In all the stories, most of the events are almost identical Isabelle Huppert signs into a motel at the same Korean seaside town, has a man (Kwon Hae Hyo) with a pregnant wife (Moon So-Ri) who is attracted to and tries to kiss her, borrows an umbrella from the neighbour (Jung Yumi) and goes for a walk to find a lighthouse where she meets a lifeguard (Yu Jungsang) who lives in a tent on the beach and becomes attracted to her. The fun of the film is in watching the same scenario play out with slightly different variations. Hong Sang-soo has a natural talent for directing comedy and some of the offhand reactions that take place the over-eagerness of lifeguard Yu Junsang offering her his tent, writing songs about her and invading the barbecue, Kwon Hae Hyos ploys to get a kiss prove rather delightful. This is also a film that takes place with the dialogue in both Korean and English and some of the funniest asides come in the play between watching the subtitled interpretations of what people are saying, the selective relaying to others of what is being said or the attempts to interpret hand signals.

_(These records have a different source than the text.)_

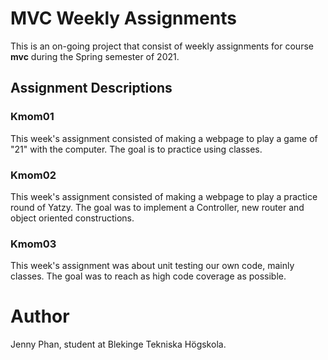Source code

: # MVC Weekly Assignments
This is an on-going project that consist of weekly assignments for course **mvc** during the Spring semester of 2021.

## Assignment Descriptions

### Kmom01
This week's assignment consisted of making a webpage to play a game of "21" with the computer.
The goal is to practice using classes.

### Kmom02
This week's assignment consisted of making a webpage to play a practice round of Yatzy.
The goal was to implement a Controller, new router and object oriented constructions.

### Kmom03
This week's assignment was about unit testing our own code, mainly classes. The goal was to reach as high code coverage as possible.

# Author
Jenny Phan, student at Blekinge Tekniska Högskola.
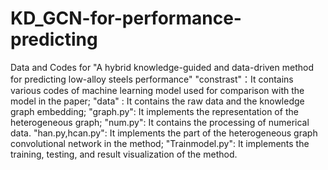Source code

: # KD_GCN-for-performance-predicting
Data and Codes for "A hybrid knowledge-guided and data-driven method for predicting low-alloy steels performance"
"constrast"：It contains various codes of machine learning model used for comparison with the model in the paper;
"data" : It contains the raw data and the knowledge graph embedding;
"graph.py": It implements the representation of the heterogeneous graph;
"num.py": It contains the processing of numerical data.
"han.py,hcan.py": It implements the part of the heterogeneous graph convolutional network in the method;
"Trainmodel.py": It implements the training, testing, and result visualization of the method.
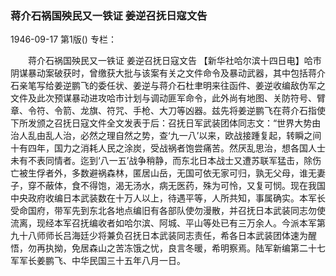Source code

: ### 蒋介石祸国殃民又一铁证  姜逆召抚日寇文告

1946-09-17
第1版()
专栏：

　　蒋介石祸国殃民又一铁证
    姜逆召抚日寇文告
    【新华社哈尔滨十四日电】哈市阴谋暴动案破获时，曾缴获大批与该案有关之文件命令及暴动武器，其中包括蒋介石亲笔写给姜逆鹏飞的委任状、姜逆与蒋介石杜聿明来往函件、姜逆收编敌伪军之文件及此次预谋暴动进攻哈市计划与调动匪军命令，此外尚有地图、关防符号、臂章、令符、令箭、龙旗、符咒、手枪、大刀等凶器。兹先将姜逆鹏飞在蒋介石指使下所发颁之召抚日寇文件全文发表于后：召抚日军武装团体同志文：“世界大势由治人乱由乱人治，必然之理自然之势，查‘九一八’以来，欧战接踵复起，转瞬之间十有四年，国力之消耗人民之涂炭，受战祸者饱尝痛苦。然厌乱思治，想各国人士未有不表同情者。迄到‘八一五’战争稍静，而东北日本战士又遭苏联军猛击，除伤亡被生俘者外，多数避祸森林，匿居山岳，无国可依无家可归，孰无父母，谁无妻子，穿不蔽体，食不得饱，渴无汤水，病无医药，殊为可怜，又复可悯。现在我国中央政府收编日本武装数在十万人以上，待遇平等，人所共知，事属确实。本军长受命国府，带军先到东北各地点编旧有各部队使勿漫散，并召抚日本武装同志勿使流离，现经本军召抚编收者如哈尔滨、阿城、平山等处已有三万余人。今派本军第九十八师师长吕海廷少将兼负召抚日本武装同志责任，希各日本武装团体速为醒悟，勿再执拗，免居森山之苦冻饿之忧，良言冬暖，希明察焉。陆军新编第二十七军军长姜鹏飞、中华民国三十五年八月一日。

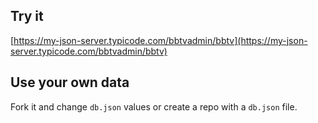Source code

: ## Try it

[https://my-json-server.typicode.com/bbtvadmin/bbtv](https://my-json-server.typicode.com/bbtvadmin/bbtv)

## Use your own data

Fork it and change `db.json` values or create a repo with a `db.json` file.
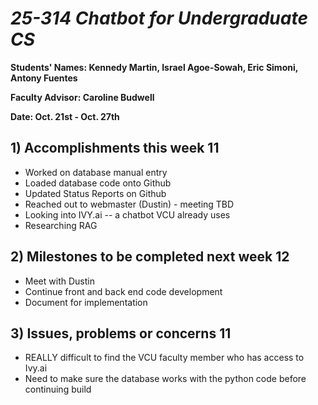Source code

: # *25-314 Chatbot for Undergraduate CS*

**Students' Names: Kennedy Martin, Israel Agoe-Sowah, Eric Simoni, Antony Fuentes**

**Faculty Advisor: Caroline Budwell**

**Date: Oct. 21st - Oct. 27th**

## 1) Accomplishments this week 11
   - Worked on database manual entry
   - Loaded database code onto Github
   - Updated Status Reports on Github
   - Reached out to webmaster (Dustin) - meeting TBD
   - Looking into IVY.ai -- a chatbot VCU already uses
   - Researching RAG

## 2) Milestones to be completed next week 12
   - Meet with Dustin
   - Continue front and back end code development
   - Document for implementation

## 3) Issues, problems or concerns 11
   - REALLY difficult to find the VCU faculty member who has access to Ivy.ai
   - Need to make sure the database works with the python code before continuing build
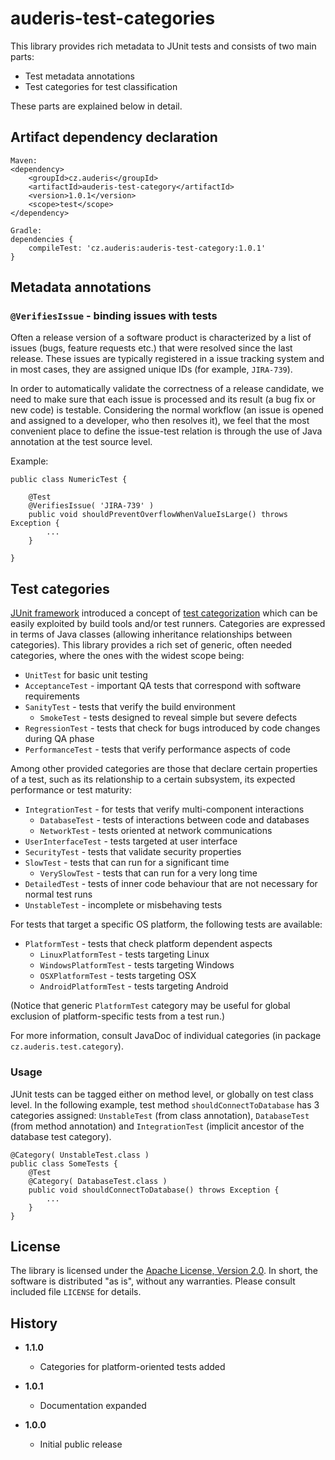 # auderis-test-categories

This library provides rich metadata to JUnit tests and consists of two main parts:
  * Test metadata annotations
  * Test categories for test classification
   
These parts are explained below in detail.

## Artifact dependency declaration

    Maven:
    <dependency>
        <groupId>cz.auderis</groupId>
        <artifactId>auderis-test-category</artifactId>
        <version>1.0.1</version>
        <scope>test</scope>
    </dependency>
    
    Gradle:
    dependencies {
        compileTest: 'cz.auderis:auderis-test-category:1.0.1'
    }



## Metadata annotations

### `@VerifiesIssue` - binding issues with tests

Often a release version of a software product is characterized by a list of issues (bugs, feature requests etc.) that
were resolved since the last release. These issues are typically registered in a issue tracking system and in most
cases, they are assigned unique IDs (for example, `JIRA-739`).

In order to automatically validate the correctness of a release candidate, we need to make sure that each issue
is processed and its result (a bug fix or new code) is testable. Considering the normal workflow (an issue is
opened and assigned to a developer, who then resolves it), we feel that the most convenient place to define
the issue-test relation is through the use of Java annotation at the test source level.

Example:

    public class NumericTest {
    
        @Test
        @VerifiesIssue( 'JIRA-739' )
        public void shouldPreventOverflowWhenValueIsLarge() throws Exception {
            ...
        }
     
    }



## Test categories

[JUnit framework](http://junit.org) introduced a concept of
[test categorization](https://github.com/junit-team/junit4/wiki/categories) which can be easily exploited
by build tools and/or test runners. Categories are expressed in terms of Java classes (allowing inheritance
relationships between categories). This library provides a rich set of generic, often needed categories,
where the ones with the widest scope being:

  * `UnitTest` for basic unit testing
  * `AcceptanceTest` - important QA tests that correspond with software requirements
  * `SanityTest` - tests that verify the build environment
    * `SmokeTest` - tests designed to reveal simple but severe defects
  * `RegressionTest` - tests that check for bugs introduced by code changes during QA phase
  * `PerformanceTest` - tests that verify performance aspects of code

Among other provided categories are those that declare certain properties of a test, such as its relationship
to a certain subsystem, its expected performance or test maturity:

  * `IntegrationTest` - for tests that verify multi-component interactions
    * `DatabaseTest` - tests of interactions between code and databases
    * `NetworkTest` - tests oriented at network communications
  * `UserInterfaceTest` - tests targeted at user interface
  * `SecurityTest` - tests that validate security properties
  * `SlowTest` - tests that can run for a significant time
    * `VerySlowTest` - tests that can run for a very long time
  * `DetailedTest` - tests of inner code behaviour that are not necessary for normal test runs
  * `UnstableTest` - incomplete or misbehaving tests

For tests that target a specific OS platform, the following tests are available:

  * `PlatformTest` - tests that check platform dependent aspects
    * `LinuxPlatformTest` - tests targeting Linux
    * `WindowsPlatformTest` - tests targeting Windows
    * `OSXPlatformTest` - tests targeting OSX
    * `AndroidPlatformTest` - tests targeting Android

(Notice that generic `PlatformTest` category may be useful for global exclusion of platform-specific
tests from a test run.)

For more information, consult JavaDoc of individual categories (in package `cz.auderis.test.category`).

### Usage

JUnit tests can be tagged either on method level, or globally on test class level.
In the following example, test method `shouldConnectToDatabase` has 3 categories
assigned: `UnstableTest` (from class annotation), `DatabaseTest` (from method
annotation) and `IntegrationTest` (implicit ancestor of the database test category).

    @Category( UnstableTest.class )
    public class SomeTests {
        @Test
        @Category( DatabaseTest.class )
        public void shouldConnectToDatabase() throws Exception {
            ...
        }
    }


## License

The library is licensed under the [Apache License, Version 2.0](http://www.apache.org/licenses/LICENSE-2.0).
In short, the software is distributed "as is", without any warranties. Please consult
included file `LICENSE` for details.


## History

* **1.1.0**
  * Categories for platform-oriented tests added

* **1.0.1**
  * Documentation expanded

* **1.0.0**
  * Initial public release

Hong Sang-hoo has a great deal of fun with the scenarios, interweaving them with an adroit dexterity. The film even extends to a level of meta-fiction with the young author of the stories (Jung Yumi) also writing herself in in the role of the neighbour who gives Isabelle Huppert the umbrella, while her mother (Youn Yunghung) also plays the role of the academic that accompanies Isabelle Huppert in the third story. There is a considerable playfulness between the stories how Isabelle Huppert hides the umbrella that Jung Yumi gives her by the side of the road, which her other self in the third story picks up; while in the first story she and the others encounter broken beer bottles on the beach and in the third story it becomes her drunken self that throws the bottles into the surf. Isabelle Huppert shines in her role, still managing to come across as sexy at the age of 57.
Hang Song-soo performed similar things in the subsequent Right Now, Wrong Then (2016), telling two different versions of the same romance.